Go through the data and count the lines holding the string "Русі". Write only the number.

[Records drawn from a dataset]
*-*-*
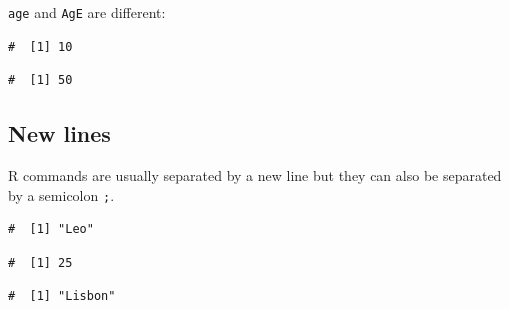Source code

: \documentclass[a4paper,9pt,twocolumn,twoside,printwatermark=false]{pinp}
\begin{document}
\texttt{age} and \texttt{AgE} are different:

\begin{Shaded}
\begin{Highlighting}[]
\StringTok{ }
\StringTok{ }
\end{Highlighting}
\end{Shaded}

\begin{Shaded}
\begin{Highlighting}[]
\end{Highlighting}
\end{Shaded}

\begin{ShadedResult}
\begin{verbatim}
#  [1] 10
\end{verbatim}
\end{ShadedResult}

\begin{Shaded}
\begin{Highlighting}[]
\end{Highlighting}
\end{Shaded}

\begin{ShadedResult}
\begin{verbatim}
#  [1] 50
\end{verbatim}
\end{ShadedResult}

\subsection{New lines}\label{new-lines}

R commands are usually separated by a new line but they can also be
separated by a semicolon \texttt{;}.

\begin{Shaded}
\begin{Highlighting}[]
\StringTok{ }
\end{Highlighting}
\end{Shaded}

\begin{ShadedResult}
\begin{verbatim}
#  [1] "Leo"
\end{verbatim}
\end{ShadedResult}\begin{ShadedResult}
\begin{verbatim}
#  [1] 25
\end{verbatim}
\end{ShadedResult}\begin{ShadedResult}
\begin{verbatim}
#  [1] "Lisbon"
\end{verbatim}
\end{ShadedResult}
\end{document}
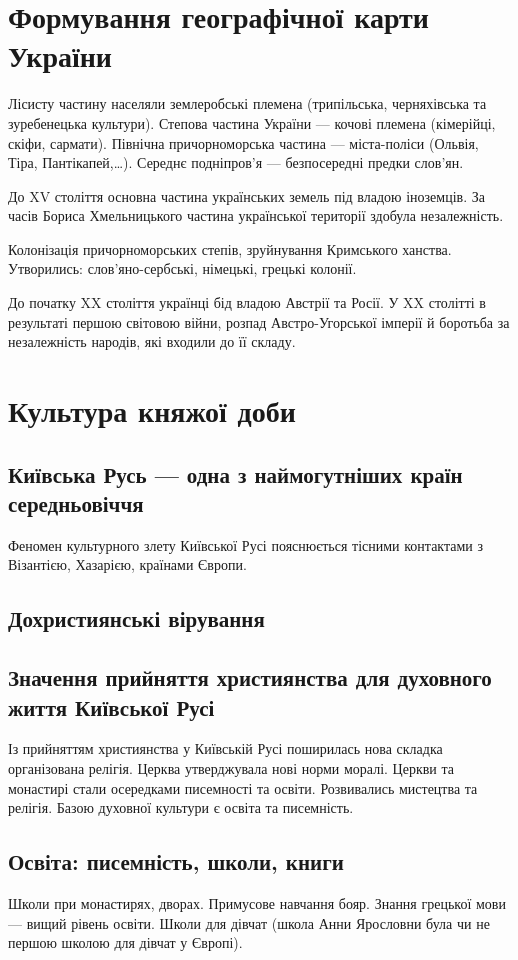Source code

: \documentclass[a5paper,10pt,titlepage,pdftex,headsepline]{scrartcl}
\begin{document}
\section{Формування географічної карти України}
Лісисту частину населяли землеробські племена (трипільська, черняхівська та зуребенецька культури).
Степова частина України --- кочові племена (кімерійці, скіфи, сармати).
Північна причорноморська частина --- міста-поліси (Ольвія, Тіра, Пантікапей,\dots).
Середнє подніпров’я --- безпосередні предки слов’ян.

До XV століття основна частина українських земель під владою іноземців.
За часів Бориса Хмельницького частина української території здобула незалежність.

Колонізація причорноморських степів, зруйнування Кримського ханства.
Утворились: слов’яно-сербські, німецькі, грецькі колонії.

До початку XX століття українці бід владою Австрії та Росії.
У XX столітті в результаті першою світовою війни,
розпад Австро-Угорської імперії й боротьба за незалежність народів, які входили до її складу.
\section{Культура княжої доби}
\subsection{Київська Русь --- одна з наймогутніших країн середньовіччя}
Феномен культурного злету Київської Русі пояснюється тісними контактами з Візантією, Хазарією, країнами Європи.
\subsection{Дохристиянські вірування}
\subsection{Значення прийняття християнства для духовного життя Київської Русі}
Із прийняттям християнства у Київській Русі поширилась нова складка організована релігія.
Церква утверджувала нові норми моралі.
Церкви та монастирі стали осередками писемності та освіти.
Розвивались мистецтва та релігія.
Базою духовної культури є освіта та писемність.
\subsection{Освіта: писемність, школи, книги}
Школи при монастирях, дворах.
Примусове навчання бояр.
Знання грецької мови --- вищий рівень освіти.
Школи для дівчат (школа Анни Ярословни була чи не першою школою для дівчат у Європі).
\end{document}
*-*-*
_THE COMPLETED TASK:_ 3